• **Given data**:

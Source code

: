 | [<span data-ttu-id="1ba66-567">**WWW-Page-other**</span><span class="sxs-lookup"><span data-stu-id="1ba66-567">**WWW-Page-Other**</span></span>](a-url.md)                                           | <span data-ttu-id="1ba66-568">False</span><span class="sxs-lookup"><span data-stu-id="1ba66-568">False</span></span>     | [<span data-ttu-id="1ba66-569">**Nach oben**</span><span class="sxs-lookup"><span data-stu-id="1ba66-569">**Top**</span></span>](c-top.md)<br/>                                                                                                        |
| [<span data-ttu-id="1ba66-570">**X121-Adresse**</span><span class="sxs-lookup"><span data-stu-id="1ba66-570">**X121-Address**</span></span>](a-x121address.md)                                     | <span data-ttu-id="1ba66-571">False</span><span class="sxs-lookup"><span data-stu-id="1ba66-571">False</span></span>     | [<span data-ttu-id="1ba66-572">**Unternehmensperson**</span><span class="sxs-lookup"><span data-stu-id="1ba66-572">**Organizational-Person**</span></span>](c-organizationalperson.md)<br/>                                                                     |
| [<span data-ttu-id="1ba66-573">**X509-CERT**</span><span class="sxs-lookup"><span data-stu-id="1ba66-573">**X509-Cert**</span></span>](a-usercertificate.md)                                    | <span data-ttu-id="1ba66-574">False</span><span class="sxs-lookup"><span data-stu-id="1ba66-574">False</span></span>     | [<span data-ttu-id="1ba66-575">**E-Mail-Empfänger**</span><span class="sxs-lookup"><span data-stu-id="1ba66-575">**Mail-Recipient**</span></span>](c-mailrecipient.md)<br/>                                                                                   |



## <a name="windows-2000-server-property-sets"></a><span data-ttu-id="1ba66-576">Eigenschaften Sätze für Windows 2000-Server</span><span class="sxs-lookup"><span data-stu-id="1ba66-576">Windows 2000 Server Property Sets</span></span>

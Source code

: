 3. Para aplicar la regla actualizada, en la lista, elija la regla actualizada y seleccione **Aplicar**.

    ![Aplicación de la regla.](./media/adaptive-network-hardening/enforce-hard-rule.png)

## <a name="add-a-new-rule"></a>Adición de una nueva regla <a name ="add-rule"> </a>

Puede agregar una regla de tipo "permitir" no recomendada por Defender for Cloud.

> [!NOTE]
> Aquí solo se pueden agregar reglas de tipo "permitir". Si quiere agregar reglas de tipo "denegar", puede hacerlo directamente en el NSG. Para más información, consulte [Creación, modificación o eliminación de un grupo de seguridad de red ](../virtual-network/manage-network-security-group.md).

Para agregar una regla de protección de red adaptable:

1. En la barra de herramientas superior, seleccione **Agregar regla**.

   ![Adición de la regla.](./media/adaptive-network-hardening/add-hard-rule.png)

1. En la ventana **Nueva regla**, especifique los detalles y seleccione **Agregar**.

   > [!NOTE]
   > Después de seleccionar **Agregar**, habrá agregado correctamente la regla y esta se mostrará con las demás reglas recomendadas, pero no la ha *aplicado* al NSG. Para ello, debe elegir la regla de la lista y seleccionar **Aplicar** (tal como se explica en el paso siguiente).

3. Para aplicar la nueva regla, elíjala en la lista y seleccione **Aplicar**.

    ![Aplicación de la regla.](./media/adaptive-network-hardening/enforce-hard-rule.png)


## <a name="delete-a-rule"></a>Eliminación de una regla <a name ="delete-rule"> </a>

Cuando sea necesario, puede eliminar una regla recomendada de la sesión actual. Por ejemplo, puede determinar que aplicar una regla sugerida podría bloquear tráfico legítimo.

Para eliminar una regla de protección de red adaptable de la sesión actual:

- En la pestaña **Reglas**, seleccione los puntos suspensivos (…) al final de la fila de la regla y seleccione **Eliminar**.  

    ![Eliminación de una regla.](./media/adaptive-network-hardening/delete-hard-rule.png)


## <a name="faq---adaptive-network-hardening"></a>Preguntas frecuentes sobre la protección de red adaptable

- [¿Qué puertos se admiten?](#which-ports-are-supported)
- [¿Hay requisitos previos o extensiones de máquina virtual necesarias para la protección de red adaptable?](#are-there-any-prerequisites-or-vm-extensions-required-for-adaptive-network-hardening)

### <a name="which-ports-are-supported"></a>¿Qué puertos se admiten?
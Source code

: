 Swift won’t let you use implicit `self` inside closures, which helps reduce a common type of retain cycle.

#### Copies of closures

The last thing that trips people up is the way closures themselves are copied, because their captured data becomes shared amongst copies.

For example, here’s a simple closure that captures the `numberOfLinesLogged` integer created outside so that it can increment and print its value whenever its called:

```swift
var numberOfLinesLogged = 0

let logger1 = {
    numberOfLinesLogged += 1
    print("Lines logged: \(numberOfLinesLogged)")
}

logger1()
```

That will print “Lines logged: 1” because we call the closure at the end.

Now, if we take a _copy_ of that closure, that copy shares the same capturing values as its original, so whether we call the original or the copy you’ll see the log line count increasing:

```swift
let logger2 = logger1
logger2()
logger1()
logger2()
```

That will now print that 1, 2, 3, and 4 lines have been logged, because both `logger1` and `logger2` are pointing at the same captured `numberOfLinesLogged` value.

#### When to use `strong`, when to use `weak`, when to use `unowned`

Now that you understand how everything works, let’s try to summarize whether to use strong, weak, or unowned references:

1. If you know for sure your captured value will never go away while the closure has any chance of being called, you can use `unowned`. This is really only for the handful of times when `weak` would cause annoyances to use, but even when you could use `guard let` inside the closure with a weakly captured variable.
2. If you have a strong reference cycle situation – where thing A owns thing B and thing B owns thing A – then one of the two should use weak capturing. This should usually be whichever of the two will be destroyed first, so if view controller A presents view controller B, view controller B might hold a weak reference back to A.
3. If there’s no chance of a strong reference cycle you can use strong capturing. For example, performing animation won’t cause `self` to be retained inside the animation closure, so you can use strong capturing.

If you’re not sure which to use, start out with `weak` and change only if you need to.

• **Action item**: A precise copy of the whole listing is the expected answer.

• **Result of the task**:
Source code

: | [<span data-ttu-id="1ba66-567">**WWW-Page-other**</span><span class="sxs-lookup"><span data-stu-id="1ba66-567">**WWW-Page-Other**</span></span>](a-url.md)                                           | <span data-ttu-id="1ba66-568">False</span><span class="sxs-lookup"><span data-stu-id="1ba66-568">False</span></span>     | [<span data-ttu-id="1ba66-569">**Nach oben**</span><span class="sxs-lookup"><span data-stu-id="1ba66-569">**Top**</span></span>](c-top.md)<br/>                                                                                                        |
| [<span data-ttu-id="1ba66-570">**X121-Adresse**</span><span class="sxs-lookup"><span data-stu-id="1ba66-570">**X121-Address**</span></span>](a-x121address.md)                                     | <span data-ttu-id="1ba66-571">False</span><span class="sxs-lookup"><span data-stu-id="1ba66-571">False</span></span>     | [<span data-ttu-id="1ba66-572">**Unternehmensperson**</span><span class="sxs-lookup"><span data-stu-id="1ba66-572">**Organizational-Person**</span></span>](c-organizationalperson.md)<br/>                                                                     |
| [<span data-ttu-id="1ba66-573">**X509-CERT**</span><span class="sxs-lookup"><span data-stu-id="1ba66-573">**X509-Cert**</span></span>](a-usercertificate.md)                                    | <span data-ttu-id="1ba66-574">False</span><span class="sxs-lookup"><span data-stu-id="1ba66-574">False</span></span>     | [<span data-ttu-id="1ba66-575">**E-Mail-Empfänger**</span><span class="sxs-lookup"><span data-stu-id="1ba66-575">**Mail-Recipient**</span></span>](c-mailrecipient.md)<br/>                                                                                   |



## <a name="windows-2000-server-property-sets"></a><span data-ttu-id="1ba66-576">Eigenschaften Sätze für Windows 2000-Server</span><span class="sxs-lookup"><span data-stu-id="1ba66-576">Windows 2000 Server Property Sets</span></span>

Source code

: 3. Para aplicar la regla actualizada, en la lista, elija la regla actualizada y seleccione **Aplicar**.

    ![Aplicación de la regla.](./media/adaptive-network-hardening/enforce-hard-rule.png)

## <a name="add-a-new-rule"></a>Adición de una nueva regla <a name ="add-rule"> </a>

Puede agregar una regla de tipo "permitir" no recomendada por Defender for Cloud.

> [!NOTE]
> Aquí solo se pueden agregar reglas de tipo "permitir". Si quiere agregar reglas de tipo "denegar", puede hacerlo directamente en el NSG. Para más información, consulte [Creación, modificación o eliminación de un grupo de seguridad de red ](../virtual-network/manage-network-security-group.md).

Para agregar una regla de protección de red adaptable:

1. En la barra de herramientas superior, seleccione **Agregar regla**.

   ![Adición de la regla.](./media/adaptive-network-hardening/add-hard-rule.png)

1. En la ventana **Nueva regla**, especifique los detalles y seleccione **Agregar**.

   > [!NOTE]
   > Después de seleccionar **Agregar**, habrá agregado correctamente la regla y esta se mostrará con las demás reglas recomendadas, pero no la ha *aplicado* al NSG. Para ello, debe elegir la regla de la lista y seleccionar **Aplicar** (tal como se explica en el paso siguiente).

3. Para aplicar la nueva regla, elíjala en la lista y seleccione **Aplicar**.

    ![Aplicación de la regla.](./media/adaptive-network-hardening/enforce-hard-rule.png)


## <a name="delete-a-rule"></a>Eliminación de una regla <a name ="delete-rule"> </a>

Cuando sea necesario, puede eliminar una regla recomendada de la sesión actual. Por ejemplo, puede determinar que aplicar una regla sugerida podría bloquear tráfico legítimo.

Para eliminar una regla de protección de red adaptable de la sesión actual:

- En la pestaña **Reglas**, seleccione los puntos suspensivos (…) al final de la fila de la regla y seleccione **Eliminar**.  

    ![Eliminación de una regla.](./media/adaptive-network-hardening/delete-hard-rule.png)


## <a name="faq---adaptive-network-hardening"></a>Preguntas frecuentes sobre la protección de red adaptable

- [¿Qué puertos se admiten?](#which-ports-are-supported)
- [¿Hay requisitos previos o extensiones de máquina virtual necesarias para la protección de red adaptable?](#are-there-any-prerequisites-or-vm-extensions-required-for-adaptive-network-hardening)

### <a name="which-ports-are-supported"></a>¿Qué puertos se admiten?
Source code

: Swift won’t let you use implicit `self` inside closures, which helps reduce a common type of retain cycle.

#### Copies of closures

The last thing that trips people up is the way closures themselves are copied, because their captured data becomes shared amongst copies.

For example, here’s a simple closure that captures the `numberOfLinesLogged` integer created outside so that it can increment and print its value whenever its called:

```swift
var numberOfLinesLogged = 0

let logger1 = {
    numberOfLinesLogged += 1
    print("Lines logged: \(numberOfLinesLogged)")
}

logger1()
```

That will print “Lines logged: 1” because we call the closure at the end.

Now, if we take a _copy_ of that closure, that copy shares the same capturing values as its original, so whether we call the original or the copy you’ll see the log line count increasing:

```swift
let logger2 = logger1
logger2()
logger1()
logger2()
```

That will now print that 1, 2, 3, and 4 lines have been logged, because both `logger1` and `logger2` are pointing at the same captured `numberOfLinesLogged` value.

#### When to use `strong`, when to use `weak`, when to use `unowned`

Now that you understand how everything works, let’s try to summarize whether to use strong, weak, or unowned references:

1. If you know for sure your captured value will never go away while the closure has any chance of being called, you can use `unowned`. This is really only for the handful of times when `weak` would cause annoyances to use, but even when you could use `guard let` inside the closure with a weakly captured variable.
2. If you have a strong reference cycle situation – where thing A owns thing B and thing B owns thing A – then one of the two should use weak capturing. This should usually be whichever of the two will be destroyed first, so if view controller A presents view controller B, view controller B might hold a weak reference back to A.
3. If there’s no chance of a strong reference cycle you can use strong capturing. For example, performing animation won’t cause `self` to be retained inside the animation closure, so you can use strong capturing.

If you’re not sure which to use, start out with `weak` and change only if you need to.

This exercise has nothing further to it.